→ What this task involves
Your answer should consist only of the lines below from the one with "Super Mario 64" through the one with "- [ ] Implement battery stats (Nice to have)", copied exactly.

→ Entries shown
---------------

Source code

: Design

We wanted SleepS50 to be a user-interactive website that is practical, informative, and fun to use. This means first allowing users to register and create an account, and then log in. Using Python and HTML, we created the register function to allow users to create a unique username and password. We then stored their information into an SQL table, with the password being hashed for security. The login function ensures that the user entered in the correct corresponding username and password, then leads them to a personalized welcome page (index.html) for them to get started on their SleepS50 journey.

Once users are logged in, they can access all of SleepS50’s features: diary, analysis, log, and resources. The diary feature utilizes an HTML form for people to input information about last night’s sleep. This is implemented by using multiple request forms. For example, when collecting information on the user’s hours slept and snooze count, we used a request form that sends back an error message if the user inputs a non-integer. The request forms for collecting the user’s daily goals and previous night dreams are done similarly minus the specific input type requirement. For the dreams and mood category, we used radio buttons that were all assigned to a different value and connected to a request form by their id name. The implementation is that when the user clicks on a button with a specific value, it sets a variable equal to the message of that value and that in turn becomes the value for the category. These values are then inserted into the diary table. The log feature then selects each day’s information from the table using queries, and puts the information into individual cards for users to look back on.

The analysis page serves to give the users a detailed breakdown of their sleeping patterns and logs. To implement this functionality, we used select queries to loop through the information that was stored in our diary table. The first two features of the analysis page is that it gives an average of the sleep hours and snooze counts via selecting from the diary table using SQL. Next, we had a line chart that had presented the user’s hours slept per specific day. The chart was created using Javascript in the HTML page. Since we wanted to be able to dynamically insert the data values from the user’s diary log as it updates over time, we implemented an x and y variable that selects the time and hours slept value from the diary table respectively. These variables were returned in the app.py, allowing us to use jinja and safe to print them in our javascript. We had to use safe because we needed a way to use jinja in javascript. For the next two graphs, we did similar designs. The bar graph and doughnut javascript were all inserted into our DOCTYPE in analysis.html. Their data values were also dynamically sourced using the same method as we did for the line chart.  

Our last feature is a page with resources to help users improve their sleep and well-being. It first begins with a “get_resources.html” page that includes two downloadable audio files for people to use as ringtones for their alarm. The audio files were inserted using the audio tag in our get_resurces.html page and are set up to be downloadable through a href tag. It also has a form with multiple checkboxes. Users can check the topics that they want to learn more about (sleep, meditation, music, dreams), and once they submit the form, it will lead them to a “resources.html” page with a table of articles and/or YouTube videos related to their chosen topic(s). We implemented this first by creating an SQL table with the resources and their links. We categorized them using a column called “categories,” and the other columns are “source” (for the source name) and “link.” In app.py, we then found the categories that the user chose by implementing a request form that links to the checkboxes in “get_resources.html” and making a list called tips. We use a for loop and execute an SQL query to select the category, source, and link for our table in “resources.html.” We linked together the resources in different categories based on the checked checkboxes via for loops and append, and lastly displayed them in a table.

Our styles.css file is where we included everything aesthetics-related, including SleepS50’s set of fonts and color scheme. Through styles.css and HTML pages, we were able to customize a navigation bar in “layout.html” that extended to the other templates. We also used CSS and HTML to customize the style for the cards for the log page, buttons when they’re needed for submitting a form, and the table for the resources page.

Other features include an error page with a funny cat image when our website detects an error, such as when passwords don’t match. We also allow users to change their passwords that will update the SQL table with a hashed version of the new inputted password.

---------------

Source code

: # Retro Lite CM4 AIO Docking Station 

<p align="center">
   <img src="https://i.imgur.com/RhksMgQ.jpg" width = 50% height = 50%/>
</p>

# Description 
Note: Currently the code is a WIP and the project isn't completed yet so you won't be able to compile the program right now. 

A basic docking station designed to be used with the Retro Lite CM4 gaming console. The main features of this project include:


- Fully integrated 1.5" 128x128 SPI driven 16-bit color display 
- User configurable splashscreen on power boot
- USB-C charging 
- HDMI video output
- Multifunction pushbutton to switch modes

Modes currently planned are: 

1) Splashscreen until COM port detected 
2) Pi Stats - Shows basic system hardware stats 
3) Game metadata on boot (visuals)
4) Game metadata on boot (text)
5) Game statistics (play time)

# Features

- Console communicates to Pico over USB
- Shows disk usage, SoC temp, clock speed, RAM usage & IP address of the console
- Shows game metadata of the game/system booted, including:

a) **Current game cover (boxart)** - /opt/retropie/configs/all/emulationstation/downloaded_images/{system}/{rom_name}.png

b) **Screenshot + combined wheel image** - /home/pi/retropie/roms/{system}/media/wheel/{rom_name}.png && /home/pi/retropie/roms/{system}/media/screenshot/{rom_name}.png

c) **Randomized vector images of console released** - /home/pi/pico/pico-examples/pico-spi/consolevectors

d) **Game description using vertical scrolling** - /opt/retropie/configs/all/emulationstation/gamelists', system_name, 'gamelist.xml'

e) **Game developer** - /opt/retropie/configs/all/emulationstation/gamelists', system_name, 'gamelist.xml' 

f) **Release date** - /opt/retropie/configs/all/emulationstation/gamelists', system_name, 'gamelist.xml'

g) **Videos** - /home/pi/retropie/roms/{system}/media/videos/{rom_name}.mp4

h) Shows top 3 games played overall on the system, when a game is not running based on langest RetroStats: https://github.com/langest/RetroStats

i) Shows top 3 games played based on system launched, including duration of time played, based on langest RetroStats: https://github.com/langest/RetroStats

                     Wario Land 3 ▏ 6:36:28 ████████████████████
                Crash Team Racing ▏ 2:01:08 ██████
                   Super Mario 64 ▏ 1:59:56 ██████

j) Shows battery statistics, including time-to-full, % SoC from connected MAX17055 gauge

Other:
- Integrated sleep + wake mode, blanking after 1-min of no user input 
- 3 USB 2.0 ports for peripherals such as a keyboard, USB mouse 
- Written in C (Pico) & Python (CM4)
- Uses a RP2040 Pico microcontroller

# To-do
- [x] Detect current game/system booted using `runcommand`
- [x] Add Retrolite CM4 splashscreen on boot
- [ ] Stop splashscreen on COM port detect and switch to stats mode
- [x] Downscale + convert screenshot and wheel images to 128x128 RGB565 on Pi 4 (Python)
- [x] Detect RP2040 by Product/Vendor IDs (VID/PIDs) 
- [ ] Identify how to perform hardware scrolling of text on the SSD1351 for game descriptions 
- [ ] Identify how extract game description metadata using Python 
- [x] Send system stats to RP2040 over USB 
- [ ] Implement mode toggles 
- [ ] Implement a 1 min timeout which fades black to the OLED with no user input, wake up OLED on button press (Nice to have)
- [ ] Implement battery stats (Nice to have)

---------------

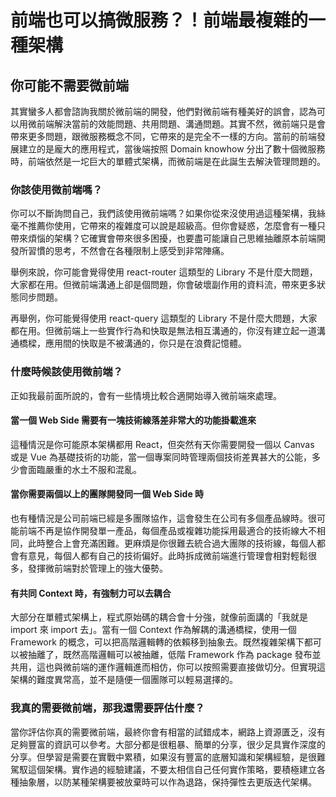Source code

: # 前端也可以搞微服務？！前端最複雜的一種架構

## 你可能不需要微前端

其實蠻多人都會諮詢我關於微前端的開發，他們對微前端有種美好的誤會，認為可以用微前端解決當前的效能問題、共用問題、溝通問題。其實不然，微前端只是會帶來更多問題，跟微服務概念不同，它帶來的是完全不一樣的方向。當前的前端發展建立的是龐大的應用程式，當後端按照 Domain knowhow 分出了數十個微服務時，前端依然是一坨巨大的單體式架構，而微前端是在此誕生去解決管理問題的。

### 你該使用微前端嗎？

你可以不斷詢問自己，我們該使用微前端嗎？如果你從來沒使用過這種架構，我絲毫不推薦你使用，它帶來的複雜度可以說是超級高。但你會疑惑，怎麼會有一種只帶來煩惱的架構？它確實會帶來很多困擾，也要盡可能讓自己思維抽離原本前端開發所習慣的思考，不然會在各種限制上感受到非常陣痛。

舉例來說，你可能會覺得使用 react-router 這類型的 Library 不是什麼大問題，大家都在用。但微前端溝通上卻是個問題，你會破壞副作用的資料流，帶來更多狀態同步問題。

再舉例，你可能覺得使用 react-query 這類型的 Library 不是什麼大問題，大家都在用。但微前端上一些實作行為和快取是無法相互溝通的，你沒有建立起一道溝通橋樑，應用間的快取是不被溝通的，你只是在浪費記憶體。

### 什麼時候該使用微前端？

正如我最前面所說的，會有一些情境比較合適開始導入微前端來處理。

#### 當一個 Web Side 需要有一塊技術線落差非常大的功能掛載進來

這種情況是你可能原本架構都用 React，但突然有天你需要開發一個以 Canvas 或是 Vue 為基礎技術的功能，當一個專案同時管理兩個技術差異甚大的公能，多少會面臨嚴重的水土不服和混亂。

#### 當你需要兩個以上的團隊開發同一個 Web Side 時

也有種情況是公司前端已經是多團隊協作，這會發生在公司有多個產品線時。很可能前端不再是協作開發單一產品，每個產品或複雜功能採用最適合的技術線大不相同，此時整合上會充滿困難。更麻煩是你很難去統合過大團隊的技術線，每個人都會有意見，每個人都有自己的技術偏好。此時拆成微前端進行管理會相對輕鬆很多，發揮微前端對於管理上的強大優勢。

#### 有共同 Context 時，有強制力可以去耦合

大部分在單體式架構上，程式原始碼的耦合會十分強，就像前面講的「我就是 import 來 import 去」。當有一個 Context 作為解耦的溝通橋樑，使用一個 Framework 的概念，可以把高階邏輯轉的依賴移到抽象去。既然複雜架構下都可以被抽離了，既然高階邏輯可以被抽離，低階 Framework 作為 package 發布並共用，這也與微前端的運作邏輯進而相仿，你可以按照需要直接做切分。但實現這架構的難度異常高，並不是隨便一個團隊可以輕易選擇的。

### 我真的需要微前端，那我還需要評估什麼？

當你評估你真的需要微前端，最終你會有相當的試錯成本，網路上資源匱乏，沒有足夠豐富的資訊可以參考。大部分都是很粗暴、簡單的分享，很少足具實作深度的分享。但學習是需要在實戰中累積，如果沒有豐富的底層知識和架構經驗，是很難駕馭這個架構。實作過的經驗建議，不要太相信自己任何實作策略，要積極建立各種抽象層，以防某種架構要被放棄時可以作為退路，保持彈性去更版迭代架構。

---------------

→ Problem solution
                   Super Mario 64 ▏ 1:59:56 ██████

j) Shows battery statistics, including time-to-full, % SoC from connected MAX17055 gauge

Other:
- Integrated sleep + wake mode, blanking after 1-min of no user input 
- 3 USB 2.0 ports for peripherals such as a keyboard, USB mouse 
- Written in C (Pico) & Python (CM4)
- Uses a RP2040 Pico microcontroller

# To-do
- [x] Detect current game/system booted using `runcommand`
- [x] Add Retrolite CM4 splashscreen on boot
- [ ] Stop splashscreen on COM port detect and switch to stats mode
- [x] Downscale + convert screenshot and wheel images to 128x128 RGB565 on Pi 4 (Python)
- [x] Detect RP2040 by Product/Vendor IDs (VID/PIDs) 
- [ ] Identify how to perform hardware scrolling of text on the SSD1351 for game descriptions 
- [ ] Identify how extract game description metadata using Python 
- [x] Send system stats to RP2040 over USB 
- [ ] Implement mode toggles 
- [ ] Implement a 1 min timeout which fades black to the OLED with no user input, wake up OLED on button press (Nice to have)
- [ ] Implement battery stats (Nice to have)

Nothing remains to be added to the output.